The prerequisites people still miss
Microsoft’s own planning guide is the source of truth, but two prereqs catch MSPs out every time.
First, domain controllers. Cloud Kerberos trust needs Windows Server 2016 or later DCs, fully patched, and you need enough read-write DCs in every AD site where users will authenticate. If your branch office has one creaky 2012 R2 box left, the sign-in will fail in ways that look like network issues and waste a day of your life.
Second, Microsoft Entra Kerberos has to be explicitly enabled against the on-prem domain. It’s not on by default. Skip it and users will provision a PIN happily, then fail to reach on-prem file shares the first time they try. The cloud Kerberos trust deployment guide walks through enabling it.
Where to configure it
For greenfield Autopilot tenants, the fastest path is the Intune tenant-wide enrolment policy at Intune admin center → Devices → Enrolment → Windows → Windows Hello for Business. Set it to Enabled and configure the defaults there. That covers OOBE.
For everything else, build an explicit Account Protection policy at Intune admin center → Endpoint security → Account protection → Create Policy → Windows → Account protection → Windows Hello for Business. This is the one you target at device groups for staged rollout. Microsoft’s tenant-wide policy guide explains the precedence rules; read it before you layer policies.
A rollout pattern that survives contact with users
I run three rings and I don’t apologise for how boring it looks.

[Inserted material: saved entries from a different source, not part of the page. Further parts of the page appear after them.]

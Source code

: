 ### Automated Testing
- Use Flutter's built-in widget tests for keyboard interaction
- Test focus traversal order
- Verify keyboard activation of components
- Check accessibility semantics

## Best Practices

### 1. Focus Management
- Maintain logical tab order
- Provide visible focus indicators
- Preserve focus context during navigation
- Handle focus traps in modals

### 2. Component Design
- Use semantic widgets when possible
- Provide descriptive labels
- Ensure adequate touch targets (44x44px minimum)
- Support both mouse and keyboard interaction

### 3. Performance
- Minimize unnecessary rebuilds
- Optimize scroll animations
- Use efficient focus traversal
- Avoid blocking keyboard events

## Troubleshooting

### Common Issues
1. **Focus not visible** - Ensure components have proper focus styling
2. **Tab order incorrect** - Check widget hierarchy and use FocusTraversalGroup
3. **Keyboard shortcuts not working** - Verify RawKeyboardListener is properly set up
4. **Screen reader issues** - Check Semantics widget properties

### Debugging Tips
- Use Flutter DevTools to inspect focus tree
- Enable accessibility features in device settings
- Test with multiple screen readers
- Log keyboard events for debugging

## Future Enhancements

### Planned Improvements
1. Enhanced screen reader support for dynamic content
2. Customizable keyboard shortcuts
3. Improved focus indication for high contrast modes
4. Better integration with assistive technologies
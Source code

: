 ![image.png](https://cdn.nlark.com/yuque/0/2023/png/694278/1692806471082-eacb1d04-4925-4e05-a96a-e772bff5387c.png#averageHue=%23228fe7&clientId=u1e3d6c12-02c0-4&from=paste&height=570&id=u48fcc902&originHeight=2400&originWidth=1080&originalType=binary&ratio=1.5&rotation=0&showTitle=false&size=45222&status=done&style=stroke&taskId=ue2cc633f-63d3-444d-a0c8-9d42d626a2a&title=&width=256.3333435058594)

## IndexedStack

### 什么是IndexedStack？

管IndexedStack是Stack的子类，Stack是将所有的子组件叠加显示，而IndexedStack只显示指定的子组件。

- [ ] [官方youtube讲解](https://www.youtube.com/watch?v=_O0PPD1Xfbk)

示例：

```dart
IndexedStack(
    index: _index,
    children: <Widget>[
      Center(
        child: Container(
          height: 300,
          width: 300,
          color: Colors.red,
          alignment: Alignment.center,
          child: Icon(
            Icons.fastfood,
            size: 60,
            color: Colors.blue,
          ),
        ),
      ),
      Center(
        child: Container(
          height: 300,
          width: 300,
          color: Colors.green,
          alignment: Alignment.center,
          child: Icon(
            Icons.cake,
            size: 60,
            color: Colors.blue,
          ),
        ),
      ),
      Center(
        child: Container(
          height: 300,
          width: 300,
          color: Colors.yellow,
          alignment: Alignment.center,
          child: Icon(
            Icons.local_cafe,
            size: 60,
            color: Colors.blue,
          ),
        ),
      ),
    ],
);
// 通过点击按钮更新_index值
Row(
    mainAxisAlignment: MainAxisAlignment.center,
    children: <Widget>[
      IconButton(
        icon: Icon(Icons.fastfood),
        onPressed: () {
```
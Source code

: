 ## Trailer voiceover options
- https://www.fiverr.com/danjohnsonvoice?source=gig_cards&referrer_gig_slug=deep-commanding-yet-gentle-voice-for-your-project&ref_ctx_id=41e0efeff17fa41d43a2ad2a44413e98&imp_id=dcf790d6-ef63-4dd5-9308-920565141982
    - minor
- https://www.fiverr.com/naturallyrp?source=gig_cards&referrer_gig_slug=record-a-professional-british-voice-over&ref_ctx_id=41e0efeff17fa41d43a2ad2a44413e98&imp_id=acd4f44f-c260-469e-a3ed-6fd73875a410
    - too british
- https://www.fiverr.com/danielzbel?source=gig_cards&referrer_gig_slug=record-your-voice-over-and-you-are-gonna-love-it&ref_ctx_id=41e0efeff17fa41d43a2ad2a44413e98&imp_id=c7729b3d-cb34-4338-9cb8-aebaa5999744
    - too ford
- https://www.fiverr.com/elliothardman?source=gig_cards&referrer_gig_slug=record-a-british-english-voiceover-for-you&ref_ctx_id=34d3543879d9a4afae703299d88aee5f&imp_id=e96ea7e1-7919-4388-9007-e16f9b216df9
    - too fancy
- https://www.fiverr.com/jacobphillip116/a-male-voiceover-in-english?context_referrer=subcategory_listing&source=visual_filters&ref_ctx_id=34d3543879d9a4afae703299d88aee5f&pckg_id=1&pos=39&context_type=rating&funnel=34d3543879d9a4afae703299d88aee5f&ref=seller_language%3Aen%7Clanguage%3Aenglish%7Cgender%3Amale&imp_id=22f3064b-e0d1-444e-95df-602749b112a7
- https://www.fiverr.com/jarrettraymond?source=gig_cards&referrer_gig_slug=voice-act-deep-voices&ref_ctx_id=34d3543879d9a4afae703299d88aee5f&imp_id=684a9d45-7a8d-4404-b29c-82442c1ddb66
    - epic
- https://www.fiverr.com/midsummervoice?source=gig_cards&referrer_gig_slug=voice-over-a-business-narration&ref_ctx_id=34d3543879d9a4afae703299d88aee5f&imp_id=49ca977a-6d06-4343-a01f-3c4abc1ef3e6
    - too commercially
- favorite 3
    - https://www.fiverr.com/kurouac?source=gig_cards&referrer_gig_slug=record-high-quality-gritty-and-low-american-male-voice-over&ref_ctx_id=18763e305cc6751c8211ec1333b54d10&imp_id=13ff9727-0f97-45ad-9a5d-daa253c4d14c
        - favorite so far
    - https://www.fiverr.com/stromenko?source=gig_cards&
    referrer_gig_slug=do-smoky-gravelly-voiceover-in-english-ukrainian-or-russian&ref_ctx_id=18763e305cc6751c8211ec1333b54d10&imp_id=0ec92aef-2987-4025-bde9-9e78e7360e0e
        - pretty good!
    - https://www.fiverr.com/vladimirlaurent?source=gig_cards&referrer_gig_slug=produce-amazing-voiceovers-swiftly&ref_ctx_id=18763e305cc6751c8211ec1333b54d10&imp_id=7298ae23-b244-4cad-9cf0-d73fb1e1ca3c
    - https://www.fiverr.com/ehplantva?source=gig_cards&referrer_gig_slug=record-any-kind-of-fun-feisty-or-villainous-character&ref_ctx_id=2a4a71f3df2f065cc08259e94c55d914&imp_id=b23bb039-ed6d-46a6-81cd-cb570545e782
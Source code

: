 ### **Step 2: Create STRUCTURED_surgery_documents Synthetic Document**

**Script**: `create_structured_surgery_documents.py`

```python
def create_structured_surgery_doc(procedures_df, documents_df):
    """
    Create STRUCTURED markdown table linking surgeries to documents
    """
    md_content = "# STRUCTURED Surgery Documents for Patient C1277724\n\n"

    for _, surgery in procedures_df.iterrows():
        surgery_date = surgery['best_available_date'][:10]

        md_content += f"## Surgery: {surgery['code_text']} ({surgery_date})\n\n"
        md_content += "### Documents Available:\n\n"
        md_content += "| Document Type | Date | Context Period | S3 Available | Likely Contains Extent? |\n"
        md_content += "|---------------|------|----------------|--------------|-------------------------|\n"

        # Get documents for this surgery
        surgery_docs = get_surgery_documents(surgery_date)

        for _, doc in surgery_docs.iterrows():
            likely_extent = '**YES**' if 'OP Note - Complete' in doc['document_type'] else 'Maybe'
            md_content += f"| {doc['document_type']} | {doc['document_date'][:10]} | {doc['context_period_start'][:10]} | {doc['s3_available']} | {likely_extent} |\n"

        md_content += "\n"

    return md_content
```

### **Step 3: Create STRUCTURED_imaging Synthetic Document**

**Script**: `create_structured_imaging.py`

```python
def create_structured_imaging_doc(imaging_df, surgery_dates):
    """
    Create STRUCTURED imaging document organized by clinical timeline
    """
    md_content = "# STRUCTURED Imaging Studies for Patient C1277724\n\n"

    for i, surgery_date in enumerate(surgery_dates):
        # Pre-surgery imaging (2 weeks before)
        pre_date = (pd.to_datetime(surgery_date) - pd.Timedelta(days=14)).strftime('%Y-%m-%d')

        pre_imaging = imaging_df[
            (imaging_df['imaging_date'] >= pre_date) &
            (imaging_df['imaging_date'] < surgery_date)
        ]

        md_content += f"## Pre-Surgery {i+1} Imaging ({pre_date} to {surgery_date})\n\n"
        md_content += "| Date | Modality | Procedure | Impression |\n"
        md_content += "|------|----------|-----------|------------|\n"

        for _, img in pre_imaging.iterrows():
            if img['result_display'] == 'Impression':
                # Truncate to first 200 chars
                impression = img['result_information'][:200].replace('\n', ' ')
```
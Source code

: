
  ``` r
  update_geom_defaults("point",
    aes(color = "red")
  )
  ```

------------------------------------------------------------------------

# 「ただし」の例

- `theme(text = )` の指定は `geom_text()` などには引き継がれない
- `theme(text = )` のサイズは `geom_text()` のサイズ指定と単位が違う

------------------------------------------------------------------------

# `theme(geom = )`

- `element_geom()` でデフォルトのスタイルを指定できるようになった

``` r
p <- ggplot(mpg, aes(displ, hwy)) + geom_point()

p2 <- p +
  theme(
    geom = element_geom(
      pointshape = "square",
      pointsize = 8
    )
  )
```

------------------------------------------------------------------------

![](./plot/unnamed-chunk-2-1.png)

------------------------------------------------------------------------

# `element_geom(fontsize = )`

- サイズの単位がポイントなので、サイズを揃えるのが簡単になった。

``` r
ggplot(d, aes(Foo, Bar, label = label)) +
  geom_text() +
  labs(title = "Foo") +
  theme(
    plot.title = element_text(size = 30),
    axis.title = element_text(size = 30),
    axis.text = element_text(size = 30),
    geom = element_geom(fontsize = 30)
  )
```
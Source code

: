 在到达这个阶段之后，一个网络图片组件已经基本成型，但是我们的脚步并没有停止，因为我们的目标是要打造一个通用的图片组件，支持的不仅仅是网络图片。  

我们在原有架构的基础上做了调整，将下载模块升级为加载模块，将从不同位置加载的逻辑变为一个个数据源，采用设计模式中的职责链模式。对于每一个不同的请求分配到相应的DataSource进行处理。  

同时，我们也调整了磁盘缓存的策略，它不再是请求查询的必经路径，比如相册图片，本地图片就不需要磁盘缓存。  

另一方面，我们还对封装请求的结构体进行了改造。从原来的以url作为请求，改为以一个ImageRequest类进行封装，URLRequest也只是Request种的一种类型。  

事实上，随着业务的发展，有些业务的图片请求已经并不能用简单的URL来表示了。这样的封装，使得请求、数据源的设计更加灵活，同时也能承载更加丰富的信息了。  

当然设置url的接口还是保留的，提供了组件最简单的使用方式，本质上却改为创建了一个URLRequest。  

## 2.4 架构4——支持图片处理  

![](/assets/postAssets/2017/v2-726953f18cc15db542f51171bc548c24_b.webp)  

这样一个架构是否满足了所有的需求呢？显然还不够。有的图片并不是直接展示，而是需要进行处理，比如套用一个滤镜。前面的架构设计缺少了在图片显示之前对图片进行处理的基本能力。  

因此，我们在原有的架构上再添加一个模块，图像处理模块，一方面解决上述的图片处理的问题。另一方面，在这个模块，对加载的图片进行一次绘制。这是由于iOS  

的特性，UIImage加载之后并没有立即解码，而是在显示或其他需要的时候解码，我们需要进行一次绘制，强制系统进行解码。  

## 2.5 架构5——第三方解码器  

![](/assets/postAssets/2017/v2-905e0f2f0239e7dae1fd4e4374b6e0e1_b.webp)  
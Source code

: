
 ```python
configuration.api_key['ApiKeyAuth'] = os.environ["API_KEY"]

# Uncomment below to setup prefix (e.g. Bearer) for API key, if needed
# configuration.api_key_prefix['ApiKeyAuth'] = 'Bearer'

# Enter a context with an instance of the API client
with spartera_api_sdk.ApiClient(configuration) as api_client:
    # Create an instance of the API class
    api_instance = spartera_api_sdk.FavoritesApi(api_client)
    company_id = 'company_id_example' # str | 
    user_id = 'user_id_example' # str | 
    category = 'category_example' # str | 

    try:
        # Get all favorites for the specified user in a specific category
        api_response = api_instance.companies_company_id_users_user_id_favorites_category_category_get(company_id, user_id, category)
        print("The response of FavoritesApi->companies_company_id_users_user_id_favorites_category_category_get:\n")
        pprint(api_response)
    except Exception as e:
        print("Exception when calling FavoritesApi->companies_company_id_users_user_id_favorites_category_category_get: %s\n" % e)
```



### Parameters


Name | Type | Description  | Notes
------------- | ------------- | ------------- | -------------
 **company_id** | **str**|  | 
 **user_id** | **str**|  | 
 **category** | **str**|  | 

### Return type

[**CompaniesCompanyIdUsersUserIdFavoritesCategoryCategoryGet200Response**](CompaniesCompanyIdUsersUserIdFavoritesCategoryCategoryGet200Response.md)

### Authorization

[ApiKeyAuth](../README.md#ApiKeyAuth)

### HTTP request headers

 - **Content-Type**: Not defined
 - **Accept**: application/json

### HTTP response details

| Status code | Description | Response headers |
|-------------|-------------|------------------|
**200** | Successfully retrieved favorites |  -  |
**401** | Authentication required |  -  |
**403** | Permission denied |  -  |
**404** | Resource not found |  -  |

Ring 1: five to ten IT-adjacent devices for two weeks. You’re looking for PIN provisioning completion and on-prem resource access — not for smiles.
Ring 2: one full business unit, minimum fifty devices, two to three weeks. This is where you catch VPN quirks, smartcard reader conflicts, and the one shared PC nobody told you about.
Ring 3: the rest of the fleet, staged over a fortnight by device group, not by user.
Stage by device, not by user, because Windows Hello is a per-device-per-user credential. Chasing user groups creates a weird matrix where someone’s laptop prompts for a PIN but their desktop doesn’t, and the helpdesk gets blamed for inconsistency.
The pitfalls that burn you
Rolling back is worse than rolling forward. Disabling the policy doesn’t remove provisioned PINs; it just stops new ones. Plan the forward path before you enable it.
Don’t mix trust types. If you have leftover key trust policy from an old deployment, retire it before enabling cloud Kerberos trust on the same fleet. The hybrid key trust guide is still published, and Microsoft explicitly recommends against key trust for new deployments — pay attention to that.
Shared and kiosk devices need explicit exclusions. WHfB binds a credential to a user-device pair, which is exactly wrong for a front-desk PC logged in as five different people a day. Use Intune filters to carve those devices out of the policy.
Get the prerequisites right, pick cloud Kerberos trust, ring it, and Windows Hello becomes the quietest part of your security stack. Which is what you want.